START DATA FOR THIS TASK

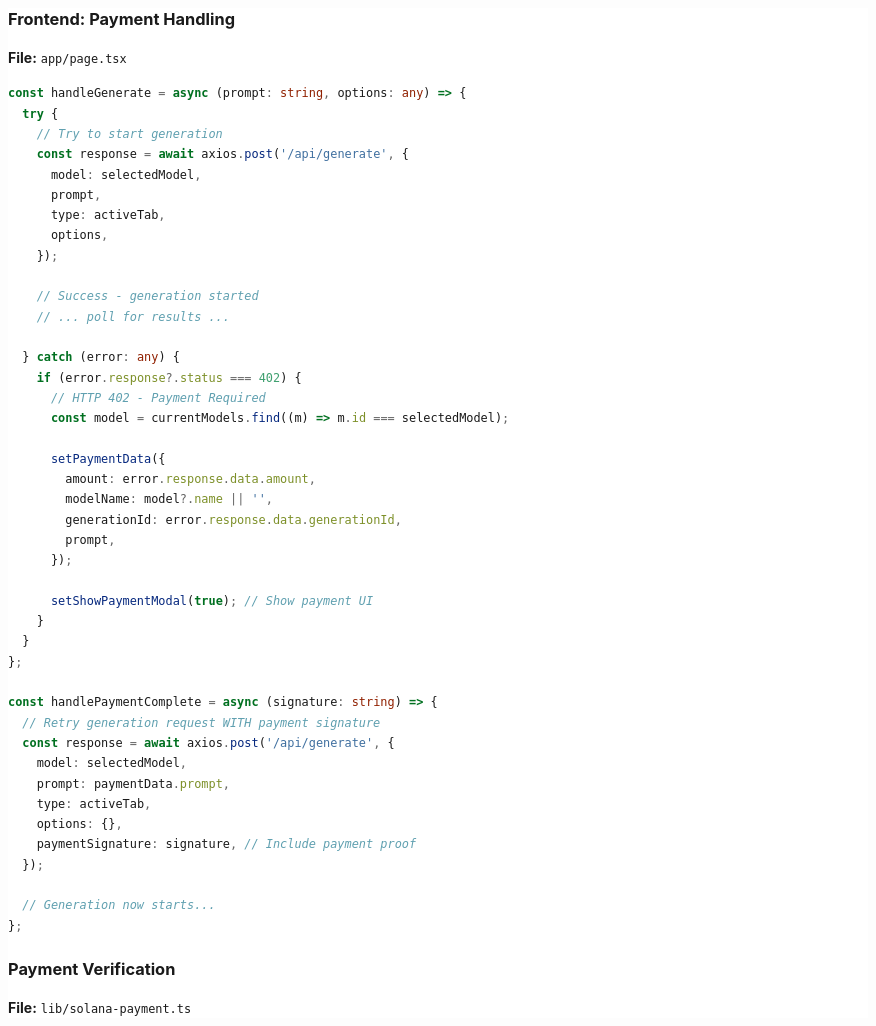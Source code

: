 ### Frontend: Payment Handling

**File:** `app/page.tsx`

```typescript
const handleGenerate = async (prompt: string, options: any) => {
  try {
    // Try to start generation
    const response = await axios.post('/api/generate', {
      model: selectedModel,
      prompt,
      type: activeTab,
      options,
    });
    
    // Success - generation started
    // ... poll for results ...
    
  } catch (error: any) {
    if (error.response?.status === 402) {
      // HTTP 402 - Payment Required
      const model = currentModels.find((m) => m.id === selectedModel);
      
      setPaymentData({
        amount: error.response.data.amount,
        modelName: model?.name || '',
        generationId: error.response.data.generationId,
        prompt,
      });
      
      setShowPaymentModal(true); // Show payment UI
    }
  }
};

const handlePaymentComplete = async (signature: string) => {
  // Retry generation request WITH payment signature
  const response = await axios.post('/api/generate', {
    model: selectedModel,
    prompt: paymentData.prompt,
    type: activeTab,
    options: {},
    paymentSignature: signature, // Include payment proof
  });
  
  // Generation now starts...
};
```

### Payment Verification

**File:** `lib/solana-payment.ts`
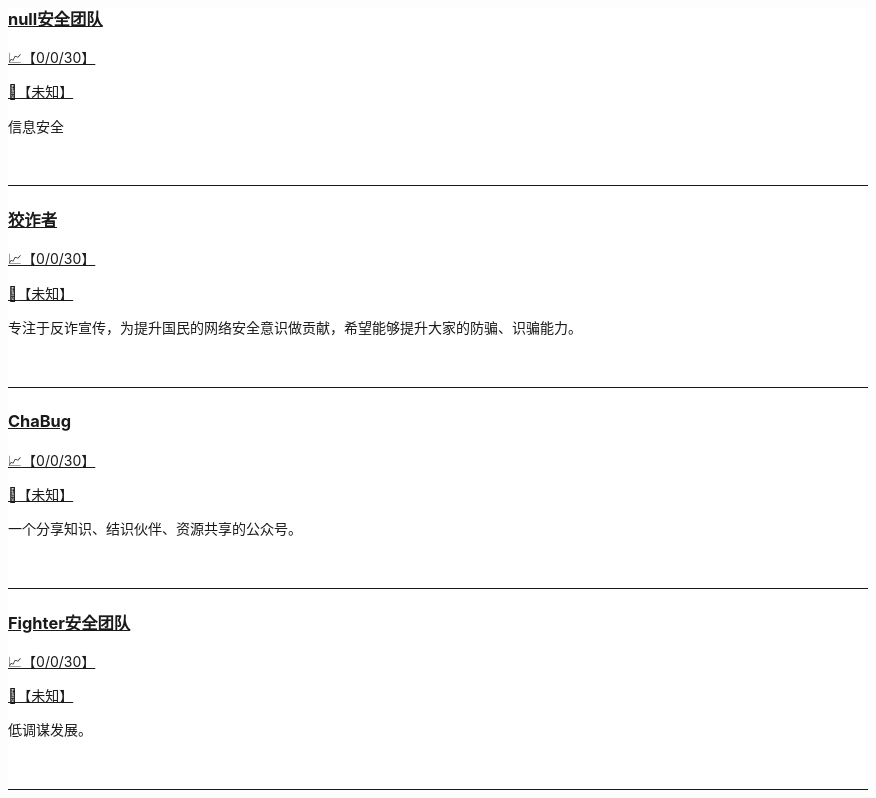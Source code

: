 

### [null安全团队](http://wechat.doonsec.com/wechat_echarts/?biz=MzIxOTk2Mjg1NA==)

[:chart_with_upwards_trend:【0/0/30】](http://wechat.doonsec.com/wechat_echarts/?biz=MzIxOTk2Mjg1NA==)

[:camera_flash:【未知】](http://wechat.doonsec.com&scene=27#wechat_redirect)

信息安全

<img align="top" width="180" src="http://open.weixin.qq.com/qr/code?username=gh_e3af3e863724" alt="" />

---


### [狡诈者](http://wechat.doonsec.com/wechat_echarts/?biz=MzI5NTQ1MTI3MQ==)

[:chart_with_upwards_trend:【0/0/30】](http://wechat.doonsec.com/wechat_echarts/?biz=MzI5NTQ1MTI3MQ==)

[:camera_flash:【未知】](http://wechat.doonsec.com&scene=27#wechat_redirect)

专注于反诈宣传，为提升国民的网络安全意识做贡献，希望能够提升大家的防骗、识骗能力。

<img align="top" width="180" src="http://open.weixin.qq.com/qr/code?username=gh_466b79315dc4" alt="" />

---


### [ChaBug](http://wechat.doonsec.com/wechat_echarts/?biz=MzU0ODg2MDA0NQ==)

[:chart_with_upwards_trend:【0/0/30】](http://wechat.doonsec.com/wechat_echarts/?biz=MzU0ODg2MDA0NQ==)

[:camera_flash:【未知】](http://wechat.doonsec.com&scene=27#wechat_redirect)

一个分享知识、结识伙伴、资源共享的公众号。

<img align="top" width="180" src="http://open.weixin.qq.com/qr/code?username=gh_4773c8d2dd2c" alt="" />

---


### [Fighter安全团队](http://wechat.doonsec.com/wechat_echarts/?biz=Mzg3NzU0NjU5OQ==)

[:chart_with_upwards_trend:【0/0/30】](http://wechat.doonsec.com/wechat_echarts/?biz=Mzg3NzU0NjU5OQ==)

[:camera_flash:【未知】](http://wechat.doonsec.com&scene=27#wechat_redirect)

低调谋发展。

<img align="top" width="180" src="http://open.weixin.qq.com/qr/code?username=gh_6f8f51925b43" alt="" />

---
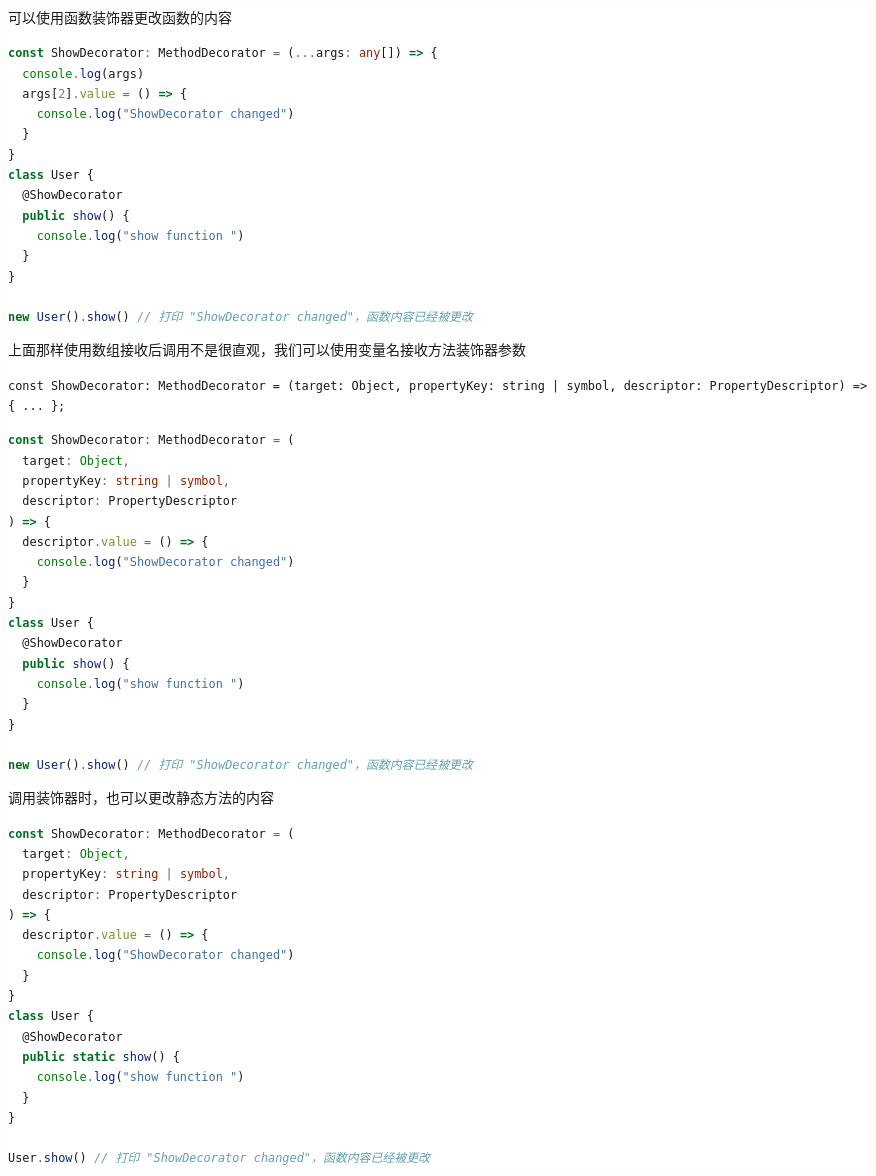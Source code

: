 
可以使用函数装饰器更改函数的内容

```ts
const ShowDecorator: MethodDecorator = (...args: any[]) => {
  console.log(args)
  args[2].value = () => {
    console.log("ShowDecorator changed")
  }
}
class User {
  @ShowDecorator
  public show() {
    console.log("show function ")
  }
}

new User().show() // 打印 "ShowDecorator changed"，函数内容已经被更改
```

上面那样使用数组接收后调用不是很直观，我们可以使用变量名接收方法装饰器参数

`const ShowDecorator: MethodDecorator = (target: Object, propertyKey: string | symbol, descriptor: PropertyDescriptor) => { ... };`

```ts
const ShowDecorator: MethodDecorator = (
  target: Object,
  propertyKey: string | symbol,
  descriptor: PropertyDescriptor
) => {
  descriptor.value = () => {
    console.log("ShowDecorator changed")
  }
}
class User {
  @ShowDecorator
  public show() {
    console.log("show function ")
  }
}

new User().show() // 打印 "ShowDecorator changed"，函数内容已经被更改
```

调用装饰器时，也可以更改静态方法的内容

```ts
const ShowDecorator: MethodDecorator = (
  target: Object,
  propertyKey: string | symbol,
  descriptor: PropertyDescriptor
) => {
  descriptor.value = () => {
    console.log("ShowDecorator changed")
  }
}
class User {
  @ShowDecorator
  public static show() {
    console.log("show function ")
  }
}

User.show() // 打印 "ShowDecorator changed"，函数内容已经被更改
```
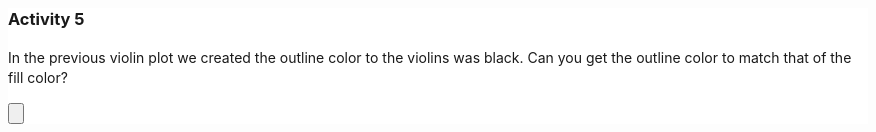 
### Activity 5
In the previous violin plot we created the outline color to the violins was black. Can you get the outline color to match that of the fill color?

<input type="button" class="hideshow">
<div markdown="1" style="display:none;">

```r
ggplot(meta_alpha, aes(x=diagnosis, y=fit_result, fill=diagnosis, color=diagnosis)) +
	geom_violin() +
	scale_fill_manual(name=NULL,
		values=c("blue", "red", "black"),
		breaks=c("normal", "adenoma", "cancer"),
		labels=c("Normal", "Adenoma", "Cancer")) +
	scale_color_manual(name=NULL,
		values=c("blue", "red", "black"),
		breaks=c("normal", "adenoma", "cancer"),
		labels=c("Normal", "Adenoma", "Cancer")) +
	scale_x_discrete(limits=c("normal", "adenoma", "cancer"),
		labels=c("Normal", "Adenoma", "Cancer")) +
	labs(title="Relationship between FIT result and subject's diagnosis",
		x=NULL,
		y="FIT Result") +
	theme_classic()
```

END DATA FOR THIS TASK

Skipping the pictures, output the entries exactly as they appear above.

Source code

: ### Frontend: Payment Handling

**File:** `app/page.tsx`

```typescript
const handleGenerate = async (prompt: string, options: any) => {
  try {
    // Try to start generation
    const response = await axios.post('/api/generate', {
      model: selectedModel,
      prompt,
      type: activeTab,
      options,
    });
    
    // Success - generation started
    // ... poll for results ...
    
  } catch (error: any) {
    if (error.response?.status === 402) {
      // HTTP 402 - Payment Required
      const model = currentModels.find((m) => m.id === selectedModel);
      
      setPaymentData({
        amount: error.response.data.amount,
        modelName: model?.name || '',
        generationId: error.response.data.generationId,
        prompt,
      });
      
      setShowPaymentModal(true); // Show payment UI
    }
  }
};

const handlePaymentComplete = async (signature: string) => {
  // Retry generation request WITH payment signature
  const response = await axios.post('/api/generate', {
    model: selectedModel,
    prompt: paymentData.prompt,
    type: activeTab,
    options: {},
    paymentSignature: signature, // Include payment proof
  });
  
  // Generation now starts...
};
```

### Payment Verification

**File:** `lib/solana-payment.ts`
Source code

: 

### [null安全团队](http://wechat.doonsec.com/wechat_echarts/?biz=MzIxOTk2Mjg1NA==)

[:chart_with_upwards_trend:【0/0/30】](http://wechat.doonsec.com/wechat_echarts/?biz=MzIxOTk2Mjg1NA==)

[:camera_flash:【未知】](http://wechat.doonsec.com&scene=27#wechat_redirect)

信息安全

<img align="top" width="180" src="http://open.weixin.qq.com/qr/code?username=gh_e3af3e863724" alt="" />

---


### [狡诈者](http://wechat.doonsec.com/wechat_echarts/?biz=MzI5NTQ1MTI3MQ==)

[:chart_with_upwards_trend:【0/0/30】](http://wechat.doonsec.com/wechat_echarts/?biz=MzI5NTQ1MTI3MQ==)

[:camera_flash:【未知】](http://wechat.doonsec.com&scene=27#wechat_redirect)

专注于反诈宣传，为提升国民的网络安全意识做贡献，希望能够提升大家的防骗、识骗能力。

<img align="top" width="180" src="http://open.weixin.qq.com/qr/code?username=gh_466b79315dc4" alt="" />

---


### [ChaBug](http://wechat.doonsec.com/wechat_echarts/?biz=MzU0ODg2MDA0NQ==)

[:chart_with_upwards_trend:【0/0/30】](http://wechat.doonsec.com/wechat_echarts/?biz=MzU0ODg2MDA0NQ==)

[:camera_flash:【未知】](http://wechat.doonsec.com&scene=27#wechat_redirect)

一个分享知识、结识伙伴、资源共享的公众号。

<img align="top" width="180" src="http://open.weixin.qq.com/qr/code?username=gh_4773c8d2dd2c" alt="" />

---


### [Fighter安全团队](http://wechat.doonsec.com/wechat_echarts/?biz=Mzg3NzU0NjU5OQ==)

[:chart_with_upwards_trend:【0/0/30】](http://wechat.doonsec.com/wechat_echarts/?biz=Mzg3NzU0NjU5OQ==)

[:camera_flash:【未知】](http://wechat.doonsec.com&scene=27#wechat_redirect)

低调谋发展。

<img align="top" width="180" src="http://open.weixin.qq.com/qr/code?username=gh_6f8f51925b43" alt="" />

---
Source code

: 
可以使用函数装饰器更改函数的内容

```ts
const ShowDecorator: MethodDecorator = (...args: any[]) => {
  console.log(args)
  args[2].value = () => {
    console.log("ShowDecorator changed")
  }
}
class User {
  @ShowDecorator
  public show() {
    console.log("show function ")
  }
}

new User().show() // 打印 "ShowDecorator changed"，函数内容已经被更改
```

上面那样使用数组接收后调用不是很直观，我们可以使用变量名接收方法装饰器参数

`const ShowDecorator: MethodDecorator = (target: Object, propertyKey: string | symbol, descriptor: PropertyDescriptor) => { ... };`

```ts
const ShowDecorator: MethodDecorator = (
  target: Object,
  propertyKey: string | symbol,
  descriptor: PropertyDescriptor
) => {
  descriptor.value = () => {
    console.log("ShowDecorator changed")
  }
}
class User {
  @ShowDecorator
  public show() {
    console.log("show function ")
  }
}

new User().show() // 打印 "ShowDecorator changed"，函数内容已经被更改
```

调用装饰器时，也可以更改静态方法的内容

```ts
const ShowDecorator: MethodDecorator = (
  target: Object,
  propertyKey: string | symbol,
  descriptor: PropertyDescriptor
) => {
  descriptor.value = () => {
    console.log("ShowDecorator changed")
  }
}
class User {
  @ShowDecorator
  public static show() {
    console.log("show function ")
  }
}

User.show() // 打印 "ShowDecorator changed"，函数内容已经被更改
```
### Activity 5
In the previous violin plot we created the outline color to the violins was black. Can you get the outline color to match that of the fill color?

<input type="button" class="hideshow">
<div markdown="1" style="display:none;">

```r
ggplot(meta_alpha, aes(x=diagnosis, y=fit_result, fill=diagnosis, color=diagnosis)) +
	geom_violin() +
	scale_fill_manual(name=NULL,
		values=c("blue", "red", "black"),
		breaks=c("normal", "adenoma", "cancer"),
		labels=c("Normal", "Adenoma", "Cancer")) +
	scale_color_manual(name=NULL,
		values=c("blue", "red", "black"),
		breaks=c("normal", "adenoma", "cancer"),
		labels=c("Normal", "Adenoma", "Cancer")) +
	scale_x_discrete(limits=c("normal", "adenoma", "cancer"),
		labels=c("Normal", "Adenoma", "Cancer")) +
	labs(title="Relationship between FIT result and subject's diagnosis",
		x=NULL,
		y="FIT Result") +
	theme_classic()
```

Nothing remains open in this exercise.